(Stored data)

□ □ □ □ □

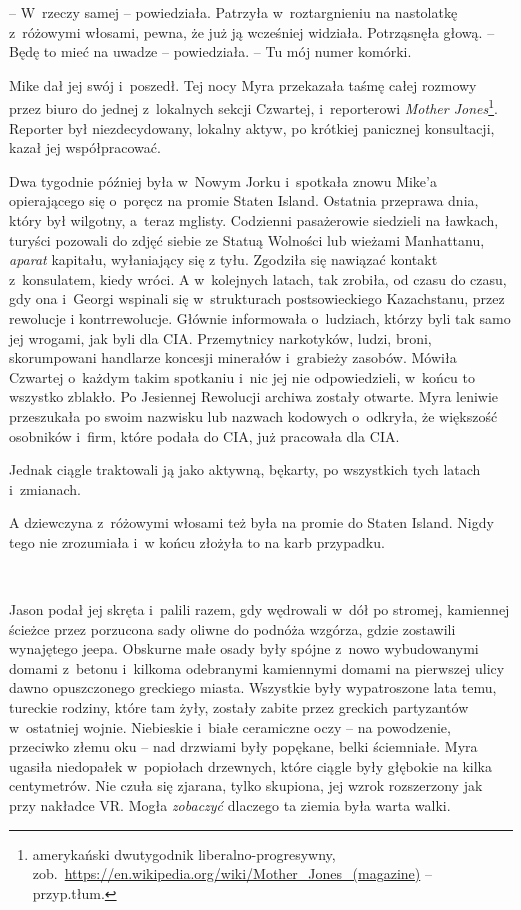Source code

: \documentclass[oneside,polish,11pt,sfheadings]{mwbk}
\begin{document}
-- W~rzeczy samej -- powiedziała. Patrzyła w~roztargnieniu na nastolatkę z~różowymi włosami, pewna, że już ją wcześniej widziała. Potrząsnęła
głową. -- Będę to mieć na uwadze -- powiedziała. -- Tu mój numer komórki.

Mike dał jej swój i~poszedł. Tej nocy Myra przekazała taśmę całej
rozmowy przez biuro do jednej z~lokalnych sekcji Czwartej, i~reporterowi
\textit{Mother Jones}\footnote{ amerykański dwutygodnik liberalno-progresywny,
zob.~\url{https://en.wikipedia.org/wiki/Mother\_Jones\_(magazine)}
-- przyp.tłum.}. Reporter był niezdecydowany, lokalny aktyw, po krótkiej
panicznej konsultacji, kazał jej współpracować.

Dwa tygodnie później była w~Nowym Jorku i~spotkała znowu Mike'a
opierającego się o~poręcz na promie Staten Island. Ostatnia przeprawa
dnia, który był wilgotny, a~teraz mglisty. Codzienni pasażerowie
siedzieli na ławkach, turyści pozowali do zdjęć siebie ze Statuą
Wolności lub wieżami Manhattanu, \textit{aparat} kapitału, wyłaniający się
z tyłu. Zgodziła się nawiązać kontakt z~konsulatem, kiedy wróci. A w~kolejnych latach, tak zrobiła, od czasu do czasu, gdy ona i~Georgi
wspinali się w~strukturach postsowieckiego Kazachstanu, przez rewolucje
i kontrrewolucje. Głównie informowała o~ludziach, którzy byli tak samo
jej wrogami, jak byli dla CIA. Przemytnicy narkotyków, ludzi, broni,
skorumpowani handlarze koncesji minerałów i~grabieży zasobów. Mówiła
Czwartej o~każdym takim spotkaniu i~nic jej nie odpowiedzieli, w~końcu
to wszystko zblakło. Po Jesiennej Rewolucji archiwa zostały otwarte.
Myra leniwie przeszukała po swoim nazwisku lub nazwach kodowych o~odkryła, że większość osobników i~firm, które podała do CIA, już
pracowała dla CIA.

Jednak ciągle traktowali ją jako aktywną, bękarty, po wszystkich tych
latach i~zmianach.

A dziewczyna z~różowymi włosami też była na promie do Staten Island.
Nigdy tego nie zrozumiała i~w końcu złożyła to na karb przypadku.

~

Jason podał jej skręta i~palili razem, gdy wędrowali w~dół po stromej,
kamiennej ścieżce przez porzucona sady oliwne do podnóża wzgórza, gdzie
zostawili wynajętego jeepa. Obskurne małe osady były spójne z~nowo
wybudowanymi domami z~betonu i~kilkoma odebranymi kamiennymi domami na
pierwszej ulicy dawno opuszczonego greckiego miasta. Wszystkie były
wypatroszone lata temu, tureckie rodziny, które tam żyły, zostały zabite
przez greckich partyzantów w~ostatniej wojnie. Niebieskie i~białe
ceramiczne oczy -- na powodzenie, przeciwko złemu oku -- nad drzwiami były
popękane, belki ściemniałe. Myra ugasiła niedopałek w~popiołach
drzewnych, które ciągle były głębokie na kilka centymetrów. Nie czuła
się zjarana, tylko skupiona, jej wzrok rozszerzony jak przy nakładce VR.
Mogła \textit{zobaczyć} dlaczego ta ziemia była warta walki.
\end{document}
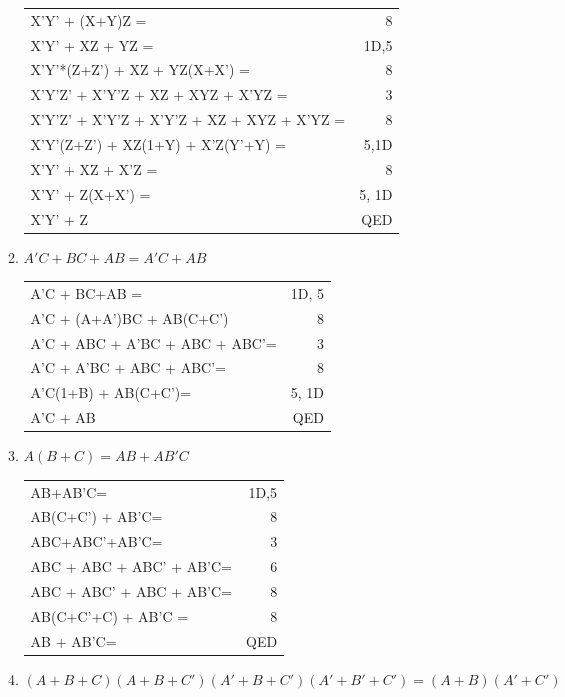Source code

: \begin{enumerate}
\begin{enumerate}
\begin{solution}{
\begin{tabular}{lr}
X'Y' + (X+Y)Z = 				& 8\\
X'Y' + XZ + YZ = 				& 1D,5 \\
X'Y'*(Z+Z') + XZ + YZ(X+X') =  			& 8 \\
X'Y'Z' + X'Y'Z + XZ + XYZ + X'YZ =  		& 3 \\
X'Y'Z' + X'Y'Z + X'Y'Z + XZ + XYZ + X'YZ =  	& 8 \\
X'Y'(Z+Z') + XZ(1+Y) + X'Z(Y'+Y) =  		& 5,1D \\
X'Y' + XZ + X'Z  =  				& 8 \\
X'Y' + Z(X+X') =  				& 5, 1D\\
X'Y' + Z 					& QED \\
\end{tabular} }\end{solution}

	\item $A'C+BC+AB = A'C+AB$

\begin{solution}{
\begin{tabular}{lr}
A'C + BC+AB =  					& 1D, 5 \\
A'C + (A+A')BC + AB(C+C') 			& 8  \\
A'C + ABC + A'BC + ABC + ABC'= 			& 3\\
A'C + A'BC + ABC + ABC'= 			& 8\\
A'C(1+B) + AB(C+C')= 				& 5, 1D\\
A'C + AB 					& QED \\
\end{tabular} }\end{solution}
	\item $A(B+C)=AB+AB'C$

\begin{solution}{
\begin{tabular}{lr}
AB+AB'C= 					& 1D,5\\
AB(C+C') + AB'C= 				& 8 \\
ABC+ABC'+AB'C= 					& 3 \\
ABC + ABC + ABC' + AB'C= 			& 6\\
ABC + ABC' + ABC + AB'C= 			& 8\\
AB(C+C'+C) + AB'C = 				& 8\\	
AB + AB'C= 					& QED\\
\end{tabular}	}\end{solution}
	\item $(A+B+C)(A+B+C')(A'+B+C')(A'+B'+C') = (A+B)(A'+C')$


\end{enumerate}
\end{enumerate}
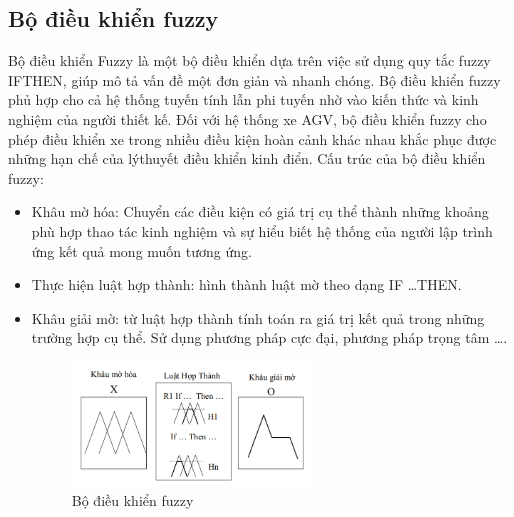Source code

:     \subsection{Bộ điều khiển fuzzy}
    \hspace*{0.6cm} Bộ điều khiển Fuzzy là một bộ điều khiển dựa trên việc sử dụng quy tắc fuzzy IFTHEN, giúp mô tả vấn đề một đơn giản và nhanh chóng. Bộ điều khiển fuzzy phủ hợp
    cho cả hệ thống tuyến tính lẫn phi tuyến nhờ vào kiến thức và kinh nghiệm của người
    thiết kế. Đối với hệ thống xe AGV, bộ điều khiển fuzzy cho phép điều khiển xe trong
    nhiều điều kiện hoàn cảnh khác nhau khắc phục được những hạn chế của lýthuyết điều
    khiển kinh điển.
    \newline
    \hspace*{0.6cm} Cấu trúc của bộ điều khiển fuzzy:
    \begin{itemize}[label=\textendash]
        \item Khâu mờ hóa: Chuyển các điều kiện có giá trị cụ thể thành những khoảng phù
        hợp thao tác kinh nghiệm và sự hiểu biết hệ thống của người lập trình ứng kết quả mong
        muốn tương ứng.
        \item Thực hiện luật hợp thành: hình thành luật mờ theo dạng IF \dots THEN.
        \item Khâu giải mờ: từ luật hợp thành tính toán ra giá trị kết quả trong những trường
        hợp cụ thể. Sử dụng phương pháp cực đại, phương pháp trọng tâm \dots.
        \begin{figure}[H]
            \centering
            \includegraphics[width=0.6\textwidth]{pictures/chapter1/chapter1_pic21_fuzzy.png}
            \caption{Bộ điều khiển fuzzy}
            \label{chap1_pic21}
        \end{figure}          
    \end{itemize}

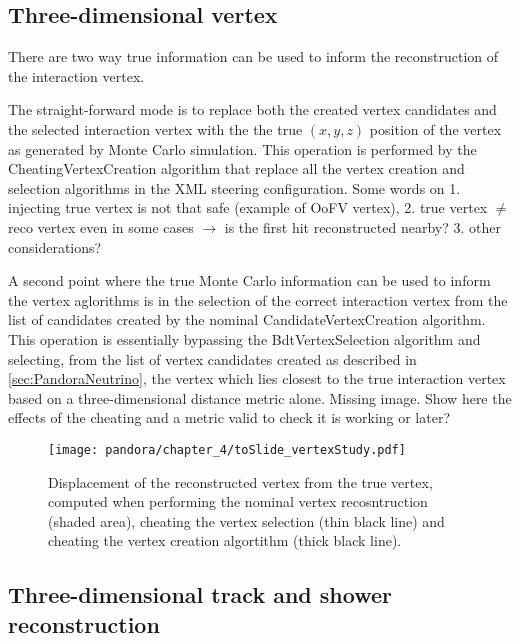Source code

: \subsection{Three-dimensional vertex}

There are two way true information can be used to inform the reconstruction of the interaction vertex. 

The straight-forward mode is to replace both the created vertex candidates and the selected interaction vertex with the the true $(x,y,z)$ position of the vertex as generated by Monte Carlo simulation. This operation is performed by the CheatingVertexCreation algorithm that replace all the vertex creation and selection algorithms in the XML steering configuration. {\color{red} Some words on 1. injecting true vertex is not that safe (example of OoFV vertex), 2. true vertex $\neq$ reco vertex even in some cases $\to$ is the first hit reconstructed nearby? 3. other considerations?}

\begin{figure}
    \centering
    \caption[CheatingVertexCreation and CheatingVertexSelection algorithms]{}
    \label{fig:enter-label}
\end{figure}

A second point where the true Monte Carlo information can be used to inform the vertex aglorithms is in the selection of the correct interaction vertex from the list of candidates created by the nominal CandidateVertexCreation algorithm. This operation is essentially bypassing the BdtVertexSelection algorithm and selecting, from the list of vertex candidates created as described in \autoref{sec:PandoraNeutrino}, the vertex which lies closest to the true interaction vertex based on a three-dimensional distance metric alone. 
{\color{red} Missing image. Show here the effects of the cheating and a metric valid to check it is working or later?}

\begin{figure}
    \centering
    \texttt{[image: pandora/chapter\_4/toSlide\_vertexStudy.pdf]}
    \caption[Vertex displacement from truth]{Displacement of the reconstructed vertex from the true vertex, computed when performing the nominal vertex recosntruction (shaded area), cheating the vertex selection (thin black line) and cheating the vertex creation algortithm (thick black line). }
    \label{fig:enter-label}
\end{figure}


\subsection{Three-dimensional track and shower reconstruction}

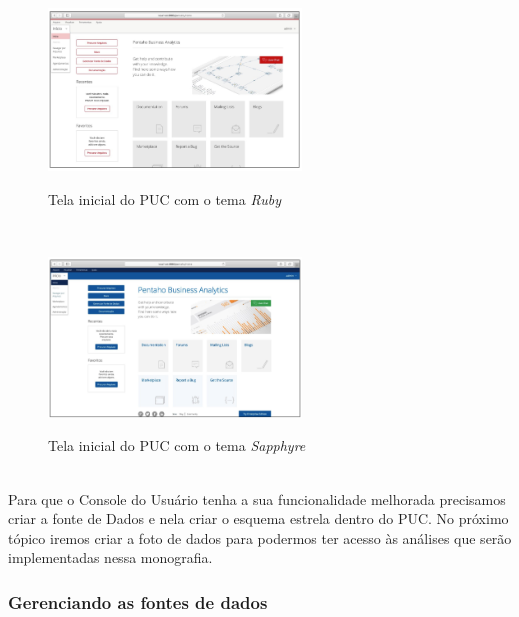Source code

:\begin{figure}[H]
	\vspace*{0,2cm}
    \centering
    \caption{Tela inicial do PUC com o tema \textit{Ruby}}
    \includegraphics[width=0.6\textwidth]{./04-figuras/figura-puc-tema-ruby}
    \label{fig:ilustfigpuctemaruby}
\end{figure}
\vspace*{-0,9cm}
{\raggedright {}} \\

\begin{figure}[H]
	\vspace*{0,2cm}
    \centering
    \caption{Tela inicial do PUC com o tema \textit{Sapphyre}}
    \includegraphics[width=0.6\textwidth]{./04-figuras/figura-puc-tema-sapphyre}
    \label{fig:ilustfigpuctemasapphyre}
\end{figure}
\vspace*{-0,9cm}
{\raggedright {}} \\

Para que o Console do Usu\'{a}rio tenha a sua funcionalidade melhorada precisamos criar a 
fonte de Dados e nela criar o esquema estrela dentro do PUC. No pr\'{o}ximo t\'{o}pico iremos criar a 
foto de dados para podermos ter acesso às an\'{a}lises que ser\~{a}o implementadas nessa monografia.

\subsubsection{Gerenciando as fontes de dados}

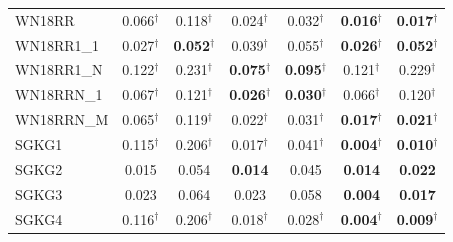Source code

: \begin{table}[t]
{\begin{tabular}{l||cc||cc||cc}
\hline
WN18RR & 0.066$^\dagger$ & 0.118$^\dagger$ & 0.024$^\dagger$ & 0.032$^\dagger$ & \textbf{0.016}$^\dagger$ & \textbf{0.017}$^\dagger$ \\
WN18RR1\_1 & 0.027$^\dagger$ & \textbf{0.052}$^\dagger$ & 0.039$^\dagger$ & 0.055$^\dagger$ & \textbf{0.026}$^\dagger$ & \textbf{0.052}$^\dagger$ \\
WN18RR1\_N & 0.122$^\dagger$ & 0.231$^\dagger$ & \textbf{0.075}$^\dagger$ & \textbf{0.095}$^\dagger$ & 0.121$^\dagger$ & 0.229$^\dagger$ \\
WN18RRN\_1 & 0.067$^\dagger$ & 0.121$^\dagger$ & \textbf{0.026}$^\dagger$ & \textbf{0.030}$^\dagger$ & 0.066$^\dagger$ & 0.120$^\dagger$ \\
WN18RRN\_M & 0.065$^\dagger$ & 0.119$^\dagger$ & 0.022$^\dagger$ & 0.031$^\dagger$ & \textbf{0.017}$^\dagger$ & \textbf{0.021}$^\dagger$ \\
\hline
SGKG1 & 0.115$^\dagger$ & 0.206$^\dagger$ & 0.017$^\dagger$ & 0.041$^\dagger$ & \textbf{0.004}$^\dagger$ & \textbf{0.010}$^\dagger$ \\
SGKG2 & 0.015 & 0.054 & \textbf{0.014} & 0.045 & \textbf{0.014} & \textbf{0.022} \\
SGKG3 & 0.023 & 0.064 & 0.023 & 0.058 & \textbf{0.004} & \textbf{0.017} \\
SGKG4 & 0.116$^\dagger$ & 0.206$^\dagger$ & 0.018$^\dagger$ & 0.028$^\dagger$ & \textbf{0.004}$^\dagger$ & \textbf{0.009}$^\dagger$ \\
\hline
\end{tabular}%
}
\end{table}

□ □ □ □ □

The line holding "foto de dados" starts the copy and the line holding "SGKG3 & 0.023" ends it. Repeat those two lines above and all between them exactly, leaving out pictures.

Solution ->
foto de dados para podermos ter acesso às an\'{a}lises que ser\~{a}o implementadas nessa monografia.

\subsubsection{Gerenciando as fontes de dados}

Source code

: \begin{table}[t]
{\begin{tabular}{l||cc||cc||cc}
\hline
WN18RR & 0.066$^\dagger$ & 0.118$^\dagger$ & 0.024$^\dagger$ & 0.032$^\dagger$ & \textbf{0.016}$^\dagger$ & \textbf{0.017}$^\dagger$ \\
WN18RR1\_1 & 0.027$^\dagger$ & \textbf{0.052}$^\dagger$ & 0.039$^\dagger$ & 0.055$^\dagger$ & \textbf{0.026}$^\dagger$ & \textbf{0.052}$^\dagger$ \\
WN18RR1\_N & 0.122$^\dagger$ & 0.231$^\dagger$ & \textbf{0.075}$^\dagger$ & \textbf{0.095}$^\dagger$ & 0.121$^\dagger$ & 0.229$^\dagger$ \\
WN18RRN\_1 & 0.067$^\dagger$ & 0.121$^\dagger$ & \textbf{0.026}$^\dagger$ & \textbf{0.030}$^\dagger$ & 0.066$^\dagger$ & 0.120$^\dagger$ \\
WN18RRN\_M & 0.065$^\dagger$ & 0.119$^\dagger$ & 0.022$^\dagger$ & 0.031$^\dagger$ & \textbf{0.017}$^\dagger$ & \textbf{0.021}$^\dagger$ \\
\hline
SGKG1 & 0.115$^\dagger$ & 0.206$^\dagger$ & 0.017$^\dagger$ & 0.041$^\dagger$ & \textbf{0.004}$^\dagger$ & \textbf{0.010}$^\dagger$ \\
SGKG2 & 0.015 & 0.054 & \textbf{0.014} & 0.045 & \textbf{0.014} & \textbf{0.022} \\
SGKG3 & 0.023 & 0.064 & 0.023 & 0.058 & \textbf{0.004} & \textbf{0.017} \\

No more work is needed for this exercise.